What triggered Euro vs Indian Rupee price's latest move lower
Euro vs Indian Rupee (EUR/INR) is currently trading at ₹108.9747, reflecting a daily decline of 0.62%. The pair is positioned below the 20-day and 50-day moving averages, signaling ongoing short- and medium-term downward momentum, while remaining above its 200-day moving average, which acts as long-term support.
Highlights
- EUR/INR trades below short- and medium-term moving averages, signaling sustained downside pressure despite long-term support holding.
- Momentum and oscillators indicate an oversold condition and weak trend, suggesting short-term bearish exhaustion may be emerging.

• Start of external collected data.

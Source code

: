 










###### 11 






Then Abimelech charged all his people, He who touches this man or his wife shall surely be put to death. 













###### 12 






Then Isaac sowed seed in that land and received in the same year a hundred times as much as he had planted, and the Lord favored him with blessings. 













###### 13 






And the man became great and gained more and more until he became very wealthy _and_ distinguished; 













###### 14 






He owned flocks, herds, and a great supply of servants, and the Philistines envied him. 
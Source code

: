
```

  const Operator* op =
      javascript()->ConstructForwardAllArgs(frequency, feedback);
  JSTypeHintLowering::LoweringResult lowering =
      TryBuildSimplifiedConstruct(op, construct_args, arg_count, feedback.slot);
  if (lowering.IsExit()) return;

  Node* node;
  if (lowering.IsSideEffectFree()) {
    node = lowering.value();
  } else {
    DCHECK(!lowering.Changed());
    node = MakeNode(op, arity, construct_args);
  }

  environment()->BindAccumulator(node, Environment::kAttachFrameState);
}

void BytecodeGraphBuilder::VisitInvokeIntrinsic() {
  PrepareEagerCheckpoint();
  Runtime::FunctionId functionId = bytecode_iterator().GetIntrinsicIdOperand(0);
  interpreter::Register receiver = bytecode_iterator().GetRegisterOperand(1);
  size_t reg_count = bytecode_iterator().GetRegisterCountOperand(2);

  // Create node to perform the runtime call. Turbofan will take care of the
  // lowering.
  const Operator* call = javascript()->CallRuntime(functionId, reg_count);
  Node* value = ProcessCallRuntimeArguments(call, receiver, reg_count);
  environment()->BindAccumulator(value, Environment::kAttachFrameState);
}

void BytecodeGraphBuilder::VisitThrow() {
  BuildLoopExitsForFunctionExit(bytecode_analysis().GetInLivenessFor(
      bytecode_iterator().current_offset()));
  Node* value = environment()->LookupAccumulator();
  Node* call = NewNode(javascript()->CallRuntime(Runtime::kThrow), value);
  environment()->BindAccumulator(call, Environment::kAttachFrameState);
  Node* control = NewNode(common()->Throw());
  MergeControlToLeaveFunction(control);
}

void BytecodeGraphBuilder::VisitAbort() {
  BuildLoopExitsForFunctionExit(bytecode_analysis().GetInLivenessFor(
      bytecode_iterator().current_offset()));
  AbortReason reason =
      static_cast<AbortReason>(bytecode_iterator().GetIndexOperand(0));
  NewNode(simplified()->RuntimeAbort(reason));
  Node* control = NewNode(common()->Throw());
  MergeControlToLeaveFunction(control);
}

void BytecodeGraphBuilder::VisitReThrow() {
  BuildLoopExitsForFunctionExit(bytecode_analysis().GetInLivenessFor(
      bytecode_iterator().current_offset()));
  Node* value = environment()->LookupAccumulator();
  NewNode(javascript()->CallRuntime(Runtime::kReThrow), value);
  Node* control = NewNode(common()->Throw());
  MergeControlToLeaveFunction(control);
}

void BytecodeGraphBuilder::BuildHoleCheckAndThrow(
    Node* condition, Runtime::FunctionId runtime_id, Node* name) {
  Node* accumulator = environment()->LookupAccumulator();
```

- Projected five-day range is ₹108.97 to ₹109.26, with a high probability of short-term sideways action and potential rebound if resistance is breached.

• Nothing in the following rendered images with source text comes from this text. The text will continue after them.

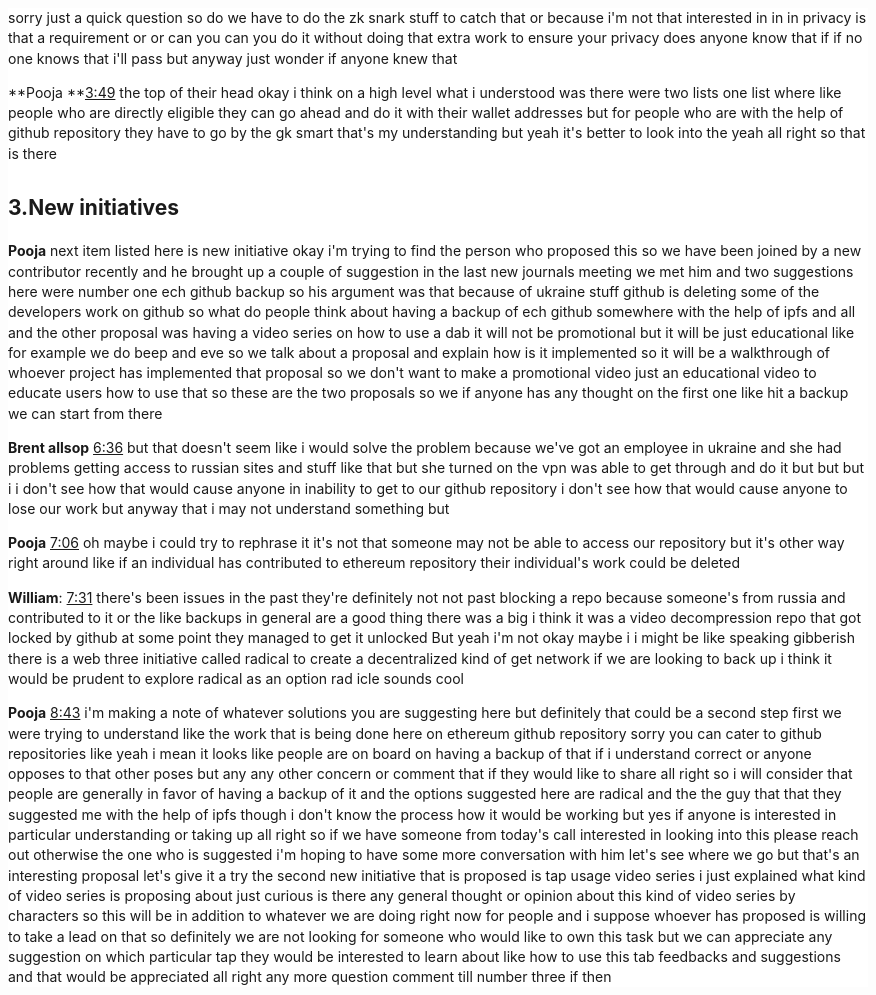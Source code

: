 sorry just a quick question so do we have to do the zk snark stuff to catch that or because i'm not that interested in in in privacy is that a requirement or or can you can you do it without doing that extra work to ensure your privacy does anyone know that if if no one knows that i'll pass but anyway just wonder if anyone knew that

   **Pooja **[3:49](https://youtu.be/yaN8A_Rg4VE&t=229)
the top of their head okay i think on a high level what i understood was there were two lists one list where like people who are directly eligible they can go ahead and do it with their  wallet addresses but for people who are with the help of github repository they have to go by the gk smart that's my understanding but yeah it's better to look into the yeah all right  so that is there 

## 3.New initiatives

**Pooja** next item listed here is new initiative okay i'm trying to find the person who proposed this so we have been joined by a new contributor recently and  he brought up a couple of suggestion in the last  new journals meeting we met him and two suggestions here were number one ech github backup so his argument was that because of ukraine stuff github is deleting some of the developers work on github so what do people think about having a backup of ech github somewhere with the help of ipfs and all and the other proposal was having a video series on how to use a dab it will not be promotional but it will be just educational like for example we do beep and eve so we talk about a proposal and explain how is it implemented so it will be a walkthrough of whoever project has implemented that proposal so we don't want to make a promotional video just an educational video to educate users how to use that so these are the two proposals so we if anyone has any thought on the first one like hit a backup we can start from there

**Brent allsop** [6:36](https://youtu.be/yaN8A_Rg4VE&t=396)
 but that doesn't seem like i would solve the problem because we've got an employee in ukraine and she had problems getting access to russian sites and stuff like that but she turned on the vpn was able to get through and do it but but but i i don't see how that would cause anyone in inability to get to our github repository i don't see how that would cause anyone to lose our work but anyway that i may not understand something but


**Pooja** [7:06](https://youtu.be/yaN8A_Rg4VE&t=426) oh maybe i could try to rephrase it it's not that someone may not be able to access our repository but it's other way right around like if an individual has contributed to ethereum repository their individual's work could be deleted


**William**: [7:31](https://youtu.be/yaN8A_Rg4VE&t=451)
there's been issues in the past they're definitely not not past blocking a repo because someone's from russia and contributed to it or the like backups in general are a good thing there was a big i think it was a video decompression repo that got locked by github at some point they managed to get it unlocked But yeah i'm not okay maybe i i might be like speaking gibberish there is a web three initiative called radical to create a decentralized kind of get network if we are looking to back up i think it would be prudent to explore radical as an option rad icle sounds cool

**Pooja** [8:43](https://youtu.be/yaN8A_Rg4VE&t=523)
i'm making a note of whatever solutions you are suggesting here but  definitely that could be a second step first we were trying to understand like the work that is being done here on ethereum github repository sorry you can cater to github repositories like yeah i mean it looks like people are on board on having a backup of that if i understand correct or anyone opposes to that other poses but any any other concern or comment that if they would like to share all right so i will consider that people are generally in favor of having a backup of it and the options suggested here are radical and  the the guy that that they suggested me with the help of ipfs though i don't know the process how it would be working but yes if anyone is interested in particular understanding or taking up all right  so if we have someone from today's call interested in looking into this please reach out otherwise  the one who is suggested i'm hoping to  have some more conversation with him let's see where we go but that's an interesting proposal let's give it a try the second new initiative that is proposed is tap usage video series i just explained  what kind of video series is proposing about just curious is there any general thought or opinion about this kind of video series by characters so this will be in addition to whatever we are doing right now for people and i suppose whoever has proposed is willing to take a lead on that so definitely we are not looking for someone who would like to own this task but we can appreciate any suggestion on which particular tap they would be interested to learn about like how to use this tab feedbacks and suggestions and that would be appreciated all right any more question comment till number three if then 
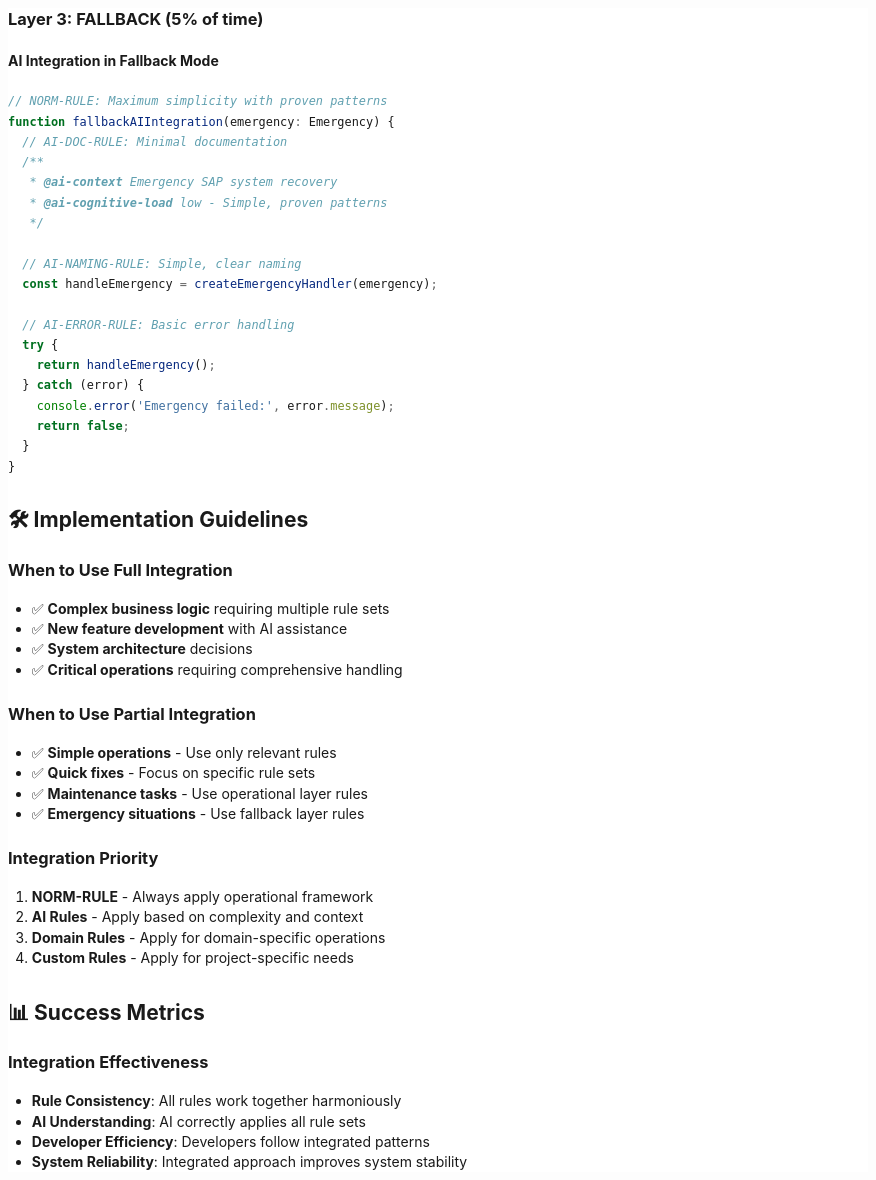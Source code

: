 ### **Layer 3: FALLBACK (5% of time)**

#### **AI Integration in Fallback Mode**
```typescript
// NORM-RULE: Maximum simplicity with proven patterns
function fallbackAIIntegration(emergency: Emergency) {
  // AI-DOC-RULE: Minimal documentation
  /**
   * @ai-context Emergency SAP system recovery
   * @ai-cognitive-load low - Simple, proven patterns
   */
  
  // AI-NAMING-RULE: Simple, clear naming
  const handleEmergency = createEmergencyHandler(emergency);
  
  // AI-ERROR-RULE: Basic error handling
  try {
    return handleEmergency();
  } catch (error) {
    console.error('Emergency failed:', error.message);
    return false;
  }
}
```

## 🛠️ **Implementation Guidelines**

### **When to Use Full Integration**
- ✅ **Complex business logic** requiring multiple rule sets
- ✅ **New feature development** with AI assistance
- ✅ **System architecture** decisions
- ✅ **Critical operations** requiring comprehensive handling

### **When to Use Partial Integration**
- ✅ **Simple operations** - Use only relevant rules
- ✅ **Quick fixes** - Focus on specific rule sets
- ✅ **Maintenance tasks** - Use operational layer rules
- ✅ **Emergency situations** - Use fallback layer rules

### **Integration Priority**
1. **NORM-RULE** - Always apply operational framework
2. **AI Rules** - Apply based on complexity and context
3. **Domain Rules** - Apply for domain-specific operations
4. **Custom Rules** - Apply for project-specific needs

## 📊 **Success Metrics**

### **Integration Effectiveness**
- **Rule Consistency**: All rules work together harmoniously
- **AI Understanding**: AI correctly applies all rule sets
- **Developer Efficiency**: Developers follow integrated patterns
- **System Reliability**: Integrated approach improves system stability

Downward bias holds as oversold signals diverge amid low volatility
EUR/INR is now trading below the 20-day and 50-day moving averages (₹110.5603 and ₹110.9275), which signals short- and medium-term downward pressure, but it remains above the 200-day moving average (₹107.6987), keeping long-term support intact. The nearest dynamic resistance is the Kijun line from the Ichimoku indicator at ₹111.0359, with the 200-day moving average providing immediate support.
Momentum indicators show mixed signals: the Moving Average Convergence Divergence (MACD) points to a bearish bias and the Average Directional Index (ADX) at 16.29 signals trend weakness. Both the Relative Strength Index (RSI) and Commodity Channel Index (CCI) suggest the pair is leaning oversold, which is reinforced by the Stochastic RSI and Bull/Bear Power (BBP), with the latter indicating sellers dominate and an "oversold" condition. The Awesome Oscillator (AO) also supports the ongoing downward move. The pair declined to ₹108.9747 after opening with a downside gap of about ₹0.18, now trading near the low end of the daily range. Intraday volatility stands at 0.85%. The overall tone is negative, with continued pressure after the open. The oscillators’ oversold signals diverge with momentum, suggesting the move could be stretched in the short term.
Earlier, analysts noted that EUR/INR was under sustained bearish momentum, driven by persistent technical weakness and seller dominance. The latest market signals now introduce a potential for a short-term reversal, so traders should closely monitor whether the pair can decisively hold above the ₹108.97 support or break out above the Ichimoku Kijun resistance to identify the next directional move.